People infected prior to age 25, as well as male gender, seem to be the only factors that predicted a lesser impact on quality of life for Hepatitis C patients.

To make the leap of logic in the conclusion of this report that even those with little or no liver damage should consider anti viral therapy left us a bit incredulous. What pharmaceutical company funded this study, anyway?

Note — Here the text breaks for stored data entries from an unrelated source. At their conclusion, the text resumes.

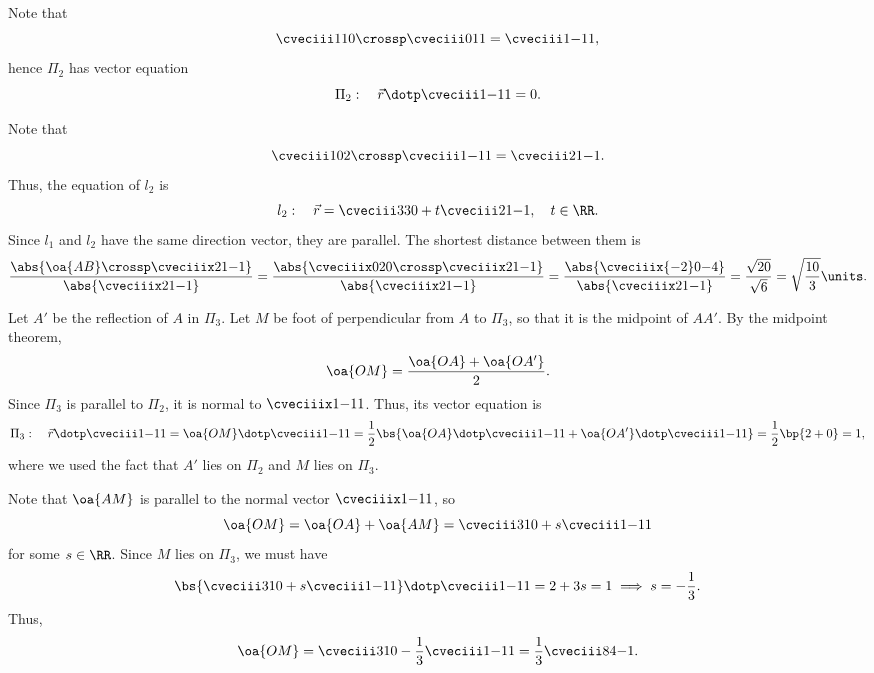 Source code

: \begin{solution}
    Note that \[\cveciii110 \crossp \cveciii011 = \cveciii1{-1}{1},\] hence $\Pi_2$ has vector equation \[\Pi_2: \quad \vec r \dotp \cveciii1{-1}1 = 0.\]

    \begin{ppart}
        Note that \[\cveciii102 \crossp \cveciii1{-1}1 = \cveciii21{-1}.\] Thus, the equation of $l_2$ is \[l_2: \quad \vec r = \cveciii330 + t \cveciii21{-1}, \quad t \in \RR.\] Since $l_1$ and $l_2$ have the same direction vector, they are parallel. The shortest distance between them is \[\frac{\abs{\oa{AB} \crossp \cveciiix21{-1}}}{\abs{\cveciiix21{-1}}} = \frac{\abs{\cveciiix020 \crossp \cveciiix21{-1}}}{\abs{\cveciiix21{-1}}} = \frac{\abs{\cveciiix{-2}0{-4}}}{\abs{\cveciiix21{-1}}} = \frac{\sqrt{20}}{\sqrt{6}} = \sqrt{\frac{10}3} \units.\]
    \end{ppart}
    \begin{ppart}
        Let $A'$ be the reflection of $A$ in $\Pi_3$. Let $M$ be foot of perpendicular from $A$ to $\Pi_3$, so that it is the midpoint of $AA'$. By the midpoint theorem, \[\oa{OM} = \frac{\oa{OA} + \oa{OA'}}{2}.\] Since $\Pi_3$ is parallel to $\Pi_2$, it is normal to $\cveciiix1{-1}1$. Thus, its vector equation is \[\Pi_3: \quad \vec r \dotp \cveciii1{-1}1 = \oa{OM} \dotp \cveciii1{-1}1 = \frac12 \bs{\oa{OA} \dotp \cveciii1{-1}1 + \oa{OA'} \dotp \cveciii1{-1}1} = \frac12 \bp{2 + 0} = 1,\] where we used the fact that $A'$ lies on $\Pi_2$ and $M$ lies on $\Pi_3$.

        Note that $\oa{AM}$ is parallel to the normal vector $\cveciiix1{-1}1$, so \[\oa{OM} = \oa{OA} + \oa{AM} = \cveciii310 + s \cveciii1{-1}1\] for some $s \in \RR$. Since $M$ lies on $\Pi_3$, we must have \[\bs{\cveciii310 + s \cveciii1{-1}1} \dotp \cveciii1{-1}1 = 2 + 3s = 1 \implies s =  -\frac13.\] Thus, \[\oa{OM} = \cveciii310 - \frac13 \cveciii1{-1}1 = \frac13 \cveciii84{-1}.\]
    \end{ppart}
\end{solution}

Did the authors not consider the impact of interferon therapy on QoL (at least during therapy)? And, what of the other important factors, like a 30% success rate for genotype 1? Shouldn't that figure into the equation?

Food for thought, no?

The Quality of Life Among Patients with Chronic Hepatitis C in Relation to Host and Viral Factors

There is increasing evidence for impaired Quality of life (QoL) in patients with hepatitis C virus (HCV) infection even in the absence of liver disease. The aim of the study was to discriminate the role of viral and host factors in regard to QoL.

A cohort of 630 patients initially recruited in 1996/1997 in eight European Hepatology Centers to analyse epidemiology and immunogenetics of HCV infection were followed in 2002/2003. All patients answered an SF-36 questionnaire for the assessment of their QoL.

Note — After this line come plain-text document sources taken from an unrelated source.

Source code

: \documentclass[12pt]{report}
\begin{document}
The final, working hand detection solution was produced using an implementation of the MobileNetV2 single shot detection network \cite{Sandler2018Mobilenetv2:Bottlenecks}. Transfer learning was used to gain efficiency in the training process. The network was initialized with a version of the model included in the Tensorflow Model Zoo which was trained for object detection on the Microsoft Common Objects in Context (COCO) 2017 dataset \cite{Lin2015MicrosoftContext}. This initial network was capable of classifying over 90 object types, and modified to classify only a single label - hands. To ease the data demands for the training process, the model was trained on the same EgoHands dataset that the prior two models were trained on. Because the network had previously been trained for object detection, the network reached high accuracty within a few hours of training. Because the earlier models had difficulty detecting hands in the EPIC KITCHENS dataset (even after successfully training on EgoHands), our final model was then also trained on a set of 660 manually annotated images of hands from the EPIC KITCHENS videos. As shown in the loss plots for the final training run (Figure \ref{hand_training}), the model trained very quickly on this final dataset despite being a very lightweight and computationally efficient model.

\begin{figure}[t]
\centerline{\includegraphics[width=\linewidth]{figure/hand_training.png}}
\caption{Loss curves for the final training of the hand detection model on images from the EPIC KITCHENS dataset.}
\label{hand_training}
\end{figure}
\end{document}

Two summary scores were analysed: the Physical Component Score (PCS) and the Mental Component Score (MCS). These patients are representative of what is usually seen in clinical practice since no restriction was made at inclusion.

Results

Patients with sustained virological response showed significantly better QoL than patients with either relapse or non-response (p<0.001 and p=0.001, for MCS and PCS respectively), even when limited to patients with only minimal fibrosis (F<2), p=0.001 for PCS.

An association was also found with age at infection and sex. Patients younger than 25 years at infection and males showed better PCS (p<0.001 and p=0.008) and MCS (p=0.063 and p=0.002), respectively.

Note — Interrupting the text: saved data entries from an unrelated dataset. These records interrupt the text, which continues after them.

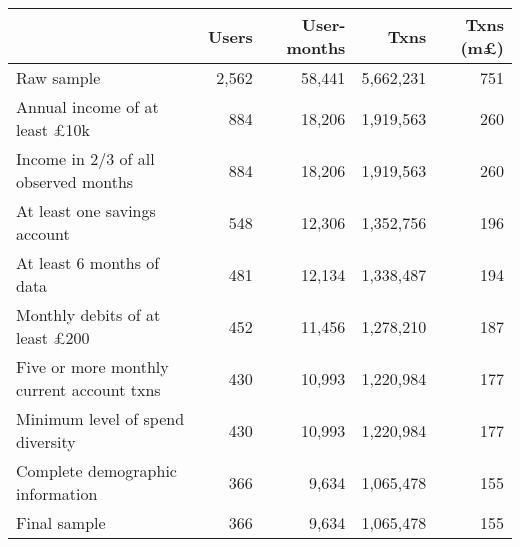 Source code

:\begin{tabular}{lrrrr}
\toprule
                                          & Users & User-months &      Txns & Txns (m\pounds) \\
\midrule
                               Raw sample & 2,562 &      58,441 & 5,662,231 &             751 \\
     Annual income of at least \pounds10k &   884 &      18,206 & 1,919,563 &             260 \\
     Income in 2/3 of all observed months &   884 &      18,206 & 1,919,563 &             260 \\
             At least one savings account &   548 &      12,306 & 1,352,756 &             196 \\
                At least 6 months of data &   481 &      12,134 & 1,338,487 &             194 \\
    Monthly debits of at least \pounds200 &   452 &      11,456 & 1,278,210 &             187 \\
Five or more monthly current account txns &   430 &      10,993 & 1,220,984 &             177 \\
         Minimum level of spend diversity &   430 &      10,993 & 1,220,984 &             177 \\
         Complete demographic information &   366 &       9,634 & 1,065,478 &             155 \\
                             Final sample &   366 &       9,634 & 1,065,478 &             155 \\
\bottomrule
\end{tabular}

None of the HLA alleles tested showed any association with QoL. Likewise genotype 1a vs. 1b or genotype 1 vs. non-1 had no significant relevance.

Conclusion

The authors conclude, “The better quality of life in patients with sustained virological response indicates that antiviral therapy might even be indicated in the absence of any liver disease.”

11/22/04
Reference
H L Tillmann and others (for the HENCORE group). QUALITY OF LIFE IN HEPATITIS C PATIENTS IN RELATION TO HOST AND VIRAL FACTORS. Abstract 1207 (poster). 55th AASLD. October 29-November 2, 2004. Boston, MA.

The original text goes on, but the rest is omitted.